WHAT YOU WILL DO -
Exactly retype the lines of the material from its first line to the line with "Pflanzen schnell erkennen", including both.
---- INFORMATION SHOWN
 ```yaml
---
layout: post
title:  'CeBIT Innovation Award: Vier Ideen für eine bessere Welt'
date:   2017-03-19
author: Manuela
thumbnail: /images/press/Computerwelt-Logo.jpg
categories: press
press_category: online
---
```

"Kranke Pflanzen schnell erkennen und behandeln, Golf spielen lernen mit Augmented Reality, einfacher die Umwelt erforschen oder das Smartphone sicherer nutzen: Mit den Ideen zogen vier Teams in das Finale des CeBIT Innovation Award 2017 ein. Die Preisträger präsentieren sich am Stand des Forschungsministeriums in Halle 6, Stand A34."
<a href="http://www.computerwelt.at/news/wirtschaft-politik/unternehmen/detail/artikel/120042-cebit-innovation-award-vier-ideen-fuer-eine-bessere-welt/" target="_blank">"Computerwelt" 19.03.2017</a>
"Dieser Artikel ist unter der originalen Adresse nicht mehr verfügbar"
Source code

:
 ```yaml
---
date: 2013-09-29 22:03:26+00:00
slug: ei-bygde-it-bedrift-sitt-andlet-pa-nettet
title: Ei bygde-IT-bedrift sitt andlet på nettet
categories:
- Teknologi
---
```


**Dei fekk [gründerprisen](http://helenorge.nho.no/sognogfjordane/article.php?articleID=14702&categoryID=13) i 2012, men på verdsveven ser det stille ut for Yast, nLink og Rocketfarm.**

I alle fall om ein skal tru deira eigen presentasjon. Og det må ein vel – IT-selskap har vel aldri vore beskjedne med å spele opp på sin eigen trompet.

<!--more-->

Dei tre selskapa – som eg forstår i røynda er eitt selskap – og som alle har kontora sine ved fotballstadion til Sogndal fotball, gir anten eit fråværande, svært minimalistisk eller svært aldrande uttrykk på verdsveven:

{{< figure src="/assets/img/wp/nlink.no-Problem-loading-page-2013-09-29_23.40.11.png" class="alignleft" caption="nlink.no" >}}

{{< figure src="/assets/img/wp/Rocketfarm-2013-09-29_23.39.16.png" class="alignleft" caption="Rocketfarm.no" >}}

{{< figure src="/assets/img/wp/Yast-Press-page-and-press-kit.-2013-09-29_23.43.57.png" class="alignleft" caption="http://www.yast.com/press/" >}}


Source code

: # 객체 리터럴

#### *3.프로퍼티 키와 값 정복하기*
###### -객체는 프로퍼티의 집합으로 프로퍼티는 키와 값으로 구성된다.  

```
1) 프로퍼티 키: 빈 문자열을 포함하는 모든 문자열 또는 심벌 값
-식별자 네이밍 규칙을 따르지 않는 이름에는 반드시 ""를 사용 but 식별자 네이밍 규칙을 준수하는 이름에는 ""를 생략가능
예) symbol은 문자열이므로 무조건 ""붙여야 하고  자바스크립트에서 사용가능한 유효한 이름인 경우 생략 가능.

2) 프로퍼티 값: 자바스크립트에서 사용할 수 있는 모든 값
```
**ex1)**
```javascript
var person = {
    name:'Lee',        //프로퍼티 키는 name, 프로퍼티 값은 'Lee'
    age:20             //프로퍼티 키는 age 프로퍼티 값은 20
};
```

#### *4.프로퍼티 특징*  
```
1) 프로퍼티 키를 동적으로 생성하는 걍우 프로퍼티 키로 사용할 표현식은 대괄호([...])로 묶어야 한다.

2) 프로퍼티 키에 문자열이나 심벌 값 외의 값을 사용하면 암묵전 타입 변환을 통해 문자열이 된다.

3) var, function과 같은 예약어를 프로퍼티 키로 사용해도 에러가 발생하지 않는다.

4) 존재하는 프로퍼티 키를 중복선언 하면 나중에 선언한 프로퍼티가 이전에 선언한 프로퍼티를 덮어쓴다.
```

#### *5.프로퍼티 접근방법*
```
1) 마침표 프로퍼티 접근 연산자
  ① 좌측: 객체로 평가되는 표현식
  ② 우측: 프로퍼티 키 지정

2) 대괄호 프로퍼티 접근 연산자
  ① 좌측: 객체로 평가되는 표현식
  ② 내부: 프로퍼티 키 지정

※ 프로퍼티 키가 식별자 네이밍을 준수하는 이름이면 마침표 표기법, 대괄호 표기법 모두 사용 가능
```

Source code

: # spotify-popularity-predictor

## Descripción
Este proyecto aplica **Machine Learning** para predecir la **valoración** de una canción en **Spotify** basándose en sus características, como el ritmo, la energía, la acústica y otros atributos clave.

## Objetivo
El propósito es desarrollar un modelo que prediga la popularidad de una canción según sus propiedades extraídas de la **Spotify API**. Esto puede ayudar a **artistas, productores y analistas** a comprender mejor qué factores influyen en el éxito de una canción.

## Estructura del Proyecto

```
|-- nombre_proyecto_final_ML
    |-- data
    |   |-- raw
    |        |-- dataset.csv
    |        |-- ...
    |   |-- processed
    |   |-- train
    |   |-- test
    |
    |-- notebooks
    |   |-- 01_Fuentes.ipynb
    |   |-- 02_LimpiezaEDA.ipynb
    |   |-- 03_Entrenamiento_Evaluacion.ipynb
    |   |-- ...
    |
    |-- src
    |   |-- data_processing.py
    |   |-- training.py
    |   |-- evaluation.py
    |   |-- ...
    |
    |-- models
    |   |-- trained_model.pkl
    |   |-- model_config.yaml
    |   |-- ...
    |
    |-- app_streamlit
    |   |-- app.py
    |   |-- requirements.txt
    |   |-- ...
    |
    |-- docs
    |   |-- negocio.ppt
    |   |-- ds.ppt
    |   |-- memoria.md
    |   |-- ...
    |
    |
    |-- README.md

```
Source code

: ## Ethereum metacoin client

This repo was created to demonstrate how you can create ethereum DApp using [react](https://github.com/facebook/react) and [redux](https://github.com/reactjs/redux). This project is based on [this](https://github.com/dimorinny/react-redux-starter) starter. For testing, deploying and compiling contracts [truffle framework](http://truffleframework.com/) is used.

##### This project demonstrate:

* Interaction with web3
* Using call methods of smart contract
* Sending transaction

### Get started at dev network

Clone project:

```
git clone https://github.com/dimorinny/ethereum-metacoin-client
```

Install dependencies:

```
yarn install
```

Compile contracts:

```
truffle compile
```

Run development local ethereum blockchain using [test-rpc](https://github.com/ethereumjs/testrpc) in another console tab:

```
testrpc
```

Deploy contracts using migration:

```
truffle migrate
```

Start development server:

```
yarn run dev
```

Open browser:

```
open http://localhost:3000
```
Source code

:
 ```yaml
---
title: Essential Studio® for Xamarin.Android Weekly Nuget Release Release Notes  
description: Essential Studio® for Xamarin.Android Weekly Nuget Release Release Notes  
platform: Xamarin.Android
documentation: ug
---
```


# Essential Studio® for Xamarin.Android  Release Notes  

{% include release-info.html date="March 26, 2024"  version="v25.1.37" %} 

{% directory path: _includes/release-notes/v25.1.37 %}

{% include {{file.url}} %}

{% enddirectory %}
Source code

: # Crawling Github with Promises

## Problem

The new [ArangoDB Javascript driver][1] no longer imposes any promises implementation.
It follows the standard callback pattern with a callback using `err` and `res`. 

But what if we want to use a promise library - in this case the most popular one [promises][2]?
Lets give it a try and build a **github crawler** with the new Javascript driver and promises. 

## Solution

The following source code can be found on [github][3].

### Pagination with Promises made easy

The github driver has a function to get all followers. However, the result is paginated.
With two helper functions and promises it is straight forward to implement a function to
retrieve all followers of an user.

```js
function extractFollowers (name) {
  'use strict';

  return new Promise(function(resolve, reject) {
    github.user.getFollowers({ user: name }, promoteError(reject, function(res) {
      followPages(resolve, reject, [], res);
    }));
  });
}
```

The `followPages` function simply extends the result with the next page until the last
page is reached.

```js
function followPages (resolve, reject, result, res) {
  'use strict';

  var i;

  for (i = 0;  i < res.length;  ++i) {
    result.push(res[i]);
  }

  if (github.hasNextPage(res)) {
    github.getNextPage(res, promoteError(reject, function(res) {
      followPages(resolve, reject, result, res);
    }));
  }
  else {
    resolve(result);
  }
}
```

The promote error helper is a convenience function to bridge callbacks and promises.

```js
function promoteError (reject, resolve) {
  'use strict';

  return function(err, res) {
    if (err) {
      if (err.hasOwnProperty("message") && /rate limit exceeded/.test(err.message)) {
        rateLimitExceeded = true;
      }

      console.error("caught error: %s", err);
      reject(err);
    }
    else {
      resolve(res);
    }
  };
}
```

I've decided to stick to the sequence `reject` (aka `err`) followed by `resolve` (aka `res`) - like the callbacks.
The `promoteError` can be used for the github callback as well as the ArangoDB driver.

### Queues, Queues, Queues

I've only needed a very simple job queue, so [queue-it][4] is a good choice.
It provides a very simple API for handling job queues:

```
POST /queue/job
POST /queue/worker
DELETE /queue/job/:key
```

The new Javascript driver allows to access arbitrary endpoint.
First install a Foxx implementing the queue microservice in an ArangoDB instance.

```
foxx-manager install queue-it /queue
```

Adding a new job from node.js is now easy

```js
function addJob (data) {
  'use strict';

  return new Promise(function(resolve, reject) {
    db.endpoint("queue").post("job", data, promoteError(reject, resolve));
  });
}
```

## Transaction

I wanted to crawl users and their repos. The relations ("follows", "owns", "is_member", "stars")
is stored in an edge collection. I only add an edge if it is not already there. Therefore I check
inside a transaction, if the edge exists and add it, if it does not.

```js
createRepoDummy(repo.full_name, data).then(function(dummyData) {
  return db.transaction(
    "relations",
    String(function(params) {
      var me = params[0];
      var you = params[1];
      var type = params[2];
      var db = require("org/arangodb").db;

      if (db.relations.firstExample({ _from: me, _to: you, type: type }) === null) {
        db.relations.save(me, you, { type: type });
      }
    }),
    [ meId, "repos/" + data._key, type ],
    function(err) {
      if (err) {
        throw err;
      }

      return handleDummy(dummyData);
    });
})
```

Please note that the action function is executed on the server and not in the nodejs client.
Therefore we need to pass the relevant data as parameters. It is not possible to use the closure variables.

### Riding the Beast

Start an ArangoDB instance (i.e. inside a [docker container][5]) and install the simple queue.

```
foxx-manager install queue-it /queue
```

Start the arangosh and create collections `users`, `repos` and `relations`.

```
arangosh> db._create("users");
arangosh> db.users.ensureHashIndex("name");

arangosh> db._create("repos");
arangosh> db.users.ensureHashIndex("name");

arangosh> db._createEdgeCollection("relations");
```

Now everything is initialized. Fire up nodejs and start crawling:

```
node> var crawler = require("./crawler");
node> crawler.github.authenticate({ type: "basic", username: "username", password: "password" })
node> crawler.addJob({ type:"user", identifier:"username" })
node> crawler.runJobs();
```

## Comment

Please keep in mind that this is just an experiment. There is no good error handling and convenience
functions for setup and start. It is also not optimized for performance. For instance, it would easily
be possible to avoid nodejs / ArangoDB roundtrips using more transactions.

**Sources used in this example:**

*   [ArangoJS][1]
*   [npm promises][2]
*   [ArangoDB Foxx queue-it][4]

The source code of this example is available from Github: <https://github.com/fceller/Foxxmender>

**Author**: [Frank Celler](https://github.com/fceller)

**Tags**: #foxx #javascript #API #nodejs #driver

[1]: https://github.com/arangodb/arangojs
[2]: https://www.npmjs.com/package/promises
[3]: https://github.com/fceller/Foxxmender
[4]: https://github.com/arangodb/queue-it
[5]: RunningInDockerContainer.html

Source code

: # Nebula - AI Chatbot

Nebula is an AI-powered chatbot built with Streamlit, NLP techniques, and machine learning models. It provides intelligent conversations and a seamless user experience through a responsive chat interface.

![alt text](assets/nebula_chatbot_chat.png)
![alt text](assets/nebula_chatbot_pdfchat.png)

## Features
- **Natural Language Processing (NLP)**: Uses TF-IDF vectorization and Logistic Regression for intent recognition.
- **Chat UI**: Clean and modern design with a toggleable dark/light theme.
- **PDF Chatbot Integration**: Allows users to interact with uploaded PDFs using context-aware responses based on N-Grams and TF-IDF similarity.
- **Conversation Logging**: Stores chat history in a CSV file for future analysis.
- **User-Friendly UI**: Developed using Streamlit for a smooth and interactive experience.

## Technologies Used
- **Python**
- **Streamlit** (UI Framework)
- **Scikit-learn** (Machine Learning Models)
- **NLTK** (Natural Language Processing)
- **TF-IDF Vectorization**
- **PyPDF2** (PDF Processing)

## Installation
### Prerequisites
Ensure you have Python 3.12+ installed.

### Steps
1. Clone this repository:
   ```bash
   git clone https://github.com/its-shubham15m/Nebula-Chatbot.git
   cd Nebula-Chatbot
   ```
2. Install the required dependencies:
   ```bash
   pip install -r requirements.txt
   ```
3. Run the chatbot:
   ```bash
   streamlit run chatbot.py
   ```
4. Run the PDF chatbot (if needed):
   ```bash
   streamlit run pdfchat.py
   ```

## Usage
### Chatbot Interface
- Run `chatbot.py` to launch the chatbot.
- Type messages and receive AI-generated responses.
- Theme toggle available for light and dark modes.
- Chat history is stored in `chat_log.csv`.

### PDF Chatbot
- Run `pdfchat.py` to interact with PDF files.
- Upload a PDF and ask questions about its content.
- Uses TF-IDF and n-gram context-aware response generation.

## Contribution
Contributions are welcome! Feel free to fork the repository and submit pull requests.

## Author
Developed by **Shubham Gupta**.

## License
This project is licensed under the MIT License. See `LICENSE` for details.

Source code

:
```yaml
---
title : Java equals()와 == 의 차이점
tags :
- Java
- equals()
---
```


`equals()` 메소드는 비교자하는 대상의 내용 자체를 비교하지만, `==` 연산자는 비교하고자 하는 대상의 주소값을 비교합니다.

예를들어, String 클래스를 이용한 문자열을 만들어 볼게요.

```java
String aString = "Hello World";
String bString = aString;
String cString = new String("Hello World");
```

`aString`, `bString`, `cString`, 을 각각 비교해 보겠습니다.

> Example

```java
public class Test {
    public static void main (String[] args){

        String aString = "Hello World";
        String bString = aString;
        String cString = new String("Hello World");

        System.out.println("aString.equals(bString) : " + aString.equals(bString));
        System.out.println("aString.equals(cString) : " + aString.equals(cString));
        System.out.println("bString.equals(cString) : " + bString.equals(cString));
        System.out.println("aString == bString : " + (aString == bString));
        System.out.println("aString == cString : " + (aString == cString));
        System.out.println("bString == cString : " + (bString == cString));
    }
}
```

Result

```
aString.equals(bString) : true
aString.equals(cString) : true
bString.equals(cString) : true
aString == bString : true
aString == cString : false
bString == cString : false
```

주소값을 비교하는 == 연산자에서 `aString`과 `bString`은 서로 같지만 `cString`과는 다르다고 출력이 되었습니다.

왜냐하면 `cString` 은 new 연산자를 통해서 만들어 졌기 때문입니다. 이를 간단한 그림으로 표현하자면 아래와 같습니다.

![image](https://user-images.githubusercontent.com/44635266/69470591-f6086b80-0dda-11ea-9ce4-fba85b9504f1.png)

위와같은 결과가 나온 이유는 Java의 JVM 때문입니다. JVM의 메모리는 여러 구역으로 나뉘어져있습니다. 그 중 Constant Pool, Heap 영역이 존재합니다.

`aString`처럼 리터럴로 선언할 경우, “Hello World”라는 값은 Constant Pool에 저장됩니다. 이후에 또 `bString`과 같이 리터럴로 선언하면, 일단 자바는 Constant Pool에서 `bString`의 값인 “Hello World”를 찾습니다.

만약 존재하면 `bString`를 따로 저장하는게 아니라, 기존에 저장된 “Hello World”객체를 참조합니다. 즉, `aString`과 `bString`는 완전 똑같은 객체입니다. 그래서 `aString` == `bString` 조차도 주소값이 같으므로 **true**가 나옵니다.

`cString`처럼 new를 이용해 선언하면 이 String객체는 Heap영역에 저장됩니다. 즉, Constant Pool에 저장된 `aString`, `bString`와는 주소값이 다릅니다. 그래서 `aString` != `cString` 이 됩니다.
--------
COMPLETED TASK -
 ```yaml
---
layout: post
title:  'CeBIT Innovation Award: Vier Ideen für eine bessere Welt'
date:   2017-03-19
author: Manuela
thumbnail: /images/press/Computerwelt-Logo.jpg
categories: press
press_category: online
---
```

"Kranke Pflanzen schnell erkennen und behandeln, Golf spielen lernen mit Augmented Reality, einfacher die Umwelt erforschen oder das Smartphone sicherer nutzen: Mit den Ideen zogen vier Teams in das Finale des CeBIT Innovation Award 2017 ein. Die Preisträger präsentieren sich am Stand des Forschungsministeriums in Halle 6, Stand A34."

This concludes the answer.